### [EXERCISE DATA]
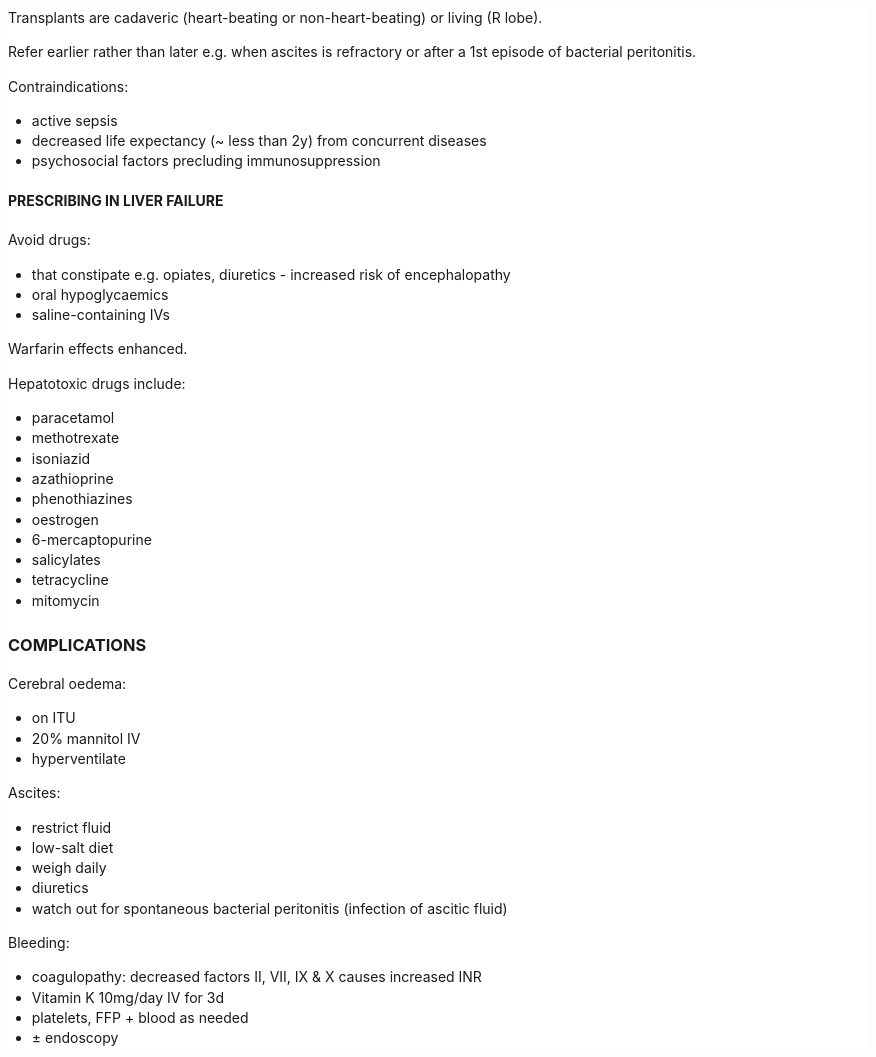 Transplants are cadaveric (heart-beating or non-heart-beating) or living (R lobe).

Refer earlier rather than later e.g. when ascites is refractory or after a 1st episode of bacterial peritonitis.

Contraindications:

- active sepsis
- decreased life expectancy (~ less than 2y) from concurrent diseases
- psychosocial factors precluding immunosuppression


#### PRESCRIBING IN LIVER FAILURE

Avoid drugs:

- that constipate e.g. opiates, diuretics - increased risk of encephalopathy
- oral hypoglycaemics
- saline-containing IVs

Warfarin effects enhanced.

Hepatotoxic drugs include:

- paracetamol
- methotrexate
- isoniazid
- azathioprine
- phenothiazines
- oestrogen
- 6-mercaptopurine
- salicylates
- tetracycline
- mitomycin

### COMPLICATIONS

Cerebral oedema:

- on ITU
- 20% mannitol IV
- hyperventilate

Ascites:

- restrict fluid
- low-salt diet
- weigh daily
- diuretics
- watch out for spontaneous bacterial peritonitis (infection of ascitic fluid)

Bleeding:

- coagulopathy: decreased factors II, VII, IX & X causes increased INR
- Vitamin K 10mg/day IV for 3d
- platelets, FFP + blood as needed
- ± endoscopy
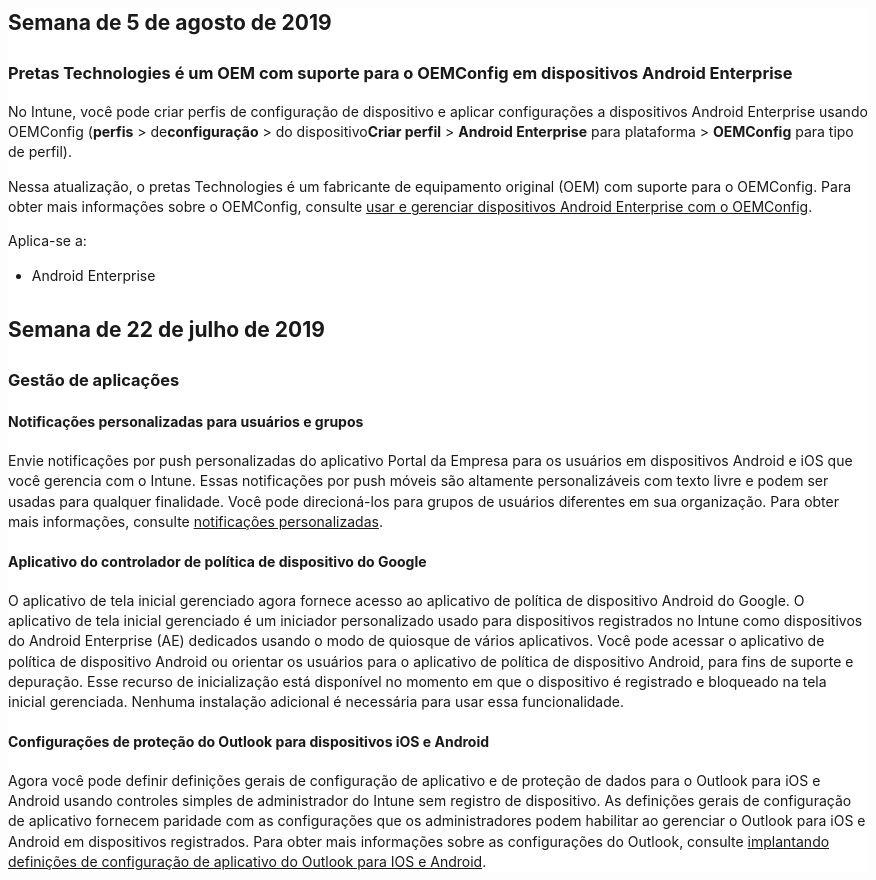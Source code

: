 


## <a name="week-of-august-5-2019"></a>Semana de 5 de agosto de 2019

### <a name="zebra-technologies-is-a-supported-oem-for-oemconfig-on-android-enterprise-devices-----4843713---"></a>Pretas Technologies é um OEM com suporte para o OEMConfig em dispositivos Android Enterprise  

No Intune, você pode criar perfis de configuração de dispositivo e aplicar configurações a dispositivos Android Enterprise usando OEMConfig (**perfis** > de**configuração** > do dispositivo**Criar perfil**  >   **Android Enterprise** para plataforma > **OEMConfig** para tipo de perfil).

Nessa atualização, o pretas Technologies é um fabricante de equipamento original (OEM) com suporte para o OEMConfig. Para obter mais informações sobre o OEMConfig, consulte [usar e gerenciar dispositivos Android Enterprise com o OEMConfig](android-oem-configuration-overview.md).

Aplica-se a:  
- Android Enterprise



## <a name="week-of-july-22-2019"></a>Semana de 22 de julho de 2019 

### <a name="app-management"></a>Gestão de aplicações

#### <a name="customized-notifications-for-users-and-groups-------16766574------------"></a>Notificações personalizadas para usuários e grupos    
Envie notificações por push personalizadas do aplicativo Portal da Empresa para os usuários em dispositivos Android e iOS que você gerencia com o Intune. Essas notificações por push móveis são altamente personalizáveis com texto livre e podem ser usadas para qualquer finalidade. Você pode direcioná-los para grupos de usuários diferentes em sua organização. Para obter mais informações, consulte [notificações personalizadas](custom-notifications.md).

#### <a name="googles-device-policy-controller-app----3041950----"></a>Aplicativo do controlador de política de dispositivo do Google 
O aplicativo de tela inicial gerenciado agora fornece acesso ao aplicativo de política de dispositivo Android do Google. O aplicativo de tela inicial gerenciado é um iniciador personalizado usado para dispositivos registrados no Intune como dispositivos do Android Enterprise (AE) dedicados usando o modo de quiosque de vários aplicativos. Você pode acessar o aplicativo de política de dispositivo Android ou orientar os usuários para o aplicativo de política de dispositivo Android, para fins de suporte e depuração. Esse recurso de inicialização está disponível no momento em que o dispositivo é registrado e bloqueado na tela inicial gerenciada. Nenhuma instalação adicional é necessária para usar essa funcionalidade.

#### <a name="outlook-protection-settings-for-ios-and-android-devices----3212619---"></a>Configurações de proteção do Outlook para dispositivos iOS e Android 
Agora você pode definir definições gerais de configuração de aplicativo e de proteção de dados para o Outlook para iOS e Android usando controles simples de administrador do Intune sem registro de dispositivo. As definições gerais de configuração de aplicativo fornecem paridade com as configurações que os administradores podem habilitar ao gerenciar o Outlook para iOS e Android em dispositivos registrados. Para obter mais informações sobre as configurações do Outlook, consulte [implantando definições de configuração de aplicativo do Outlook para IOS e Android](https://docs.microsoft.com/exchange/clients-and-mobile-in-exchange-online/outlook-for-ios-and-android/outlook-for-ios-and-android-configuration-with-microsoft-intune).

### [EXERCISE DIRECTIONS]
Up to and including the line with "- decreased life", copy the data above from its first line. Skip pictures.

### [SOLUTION BELOW]
 Transplants are cadaveric (heart-beating or non-heart-beating) or living (R lobe).

Refer earlier rather than later e.g. when ascites is refractory or after a 1st episode of bacterial peritonitis.

Contraindications:

- active sepsis
- decreased life expectancy (~ less than 2y) from concurrent diseases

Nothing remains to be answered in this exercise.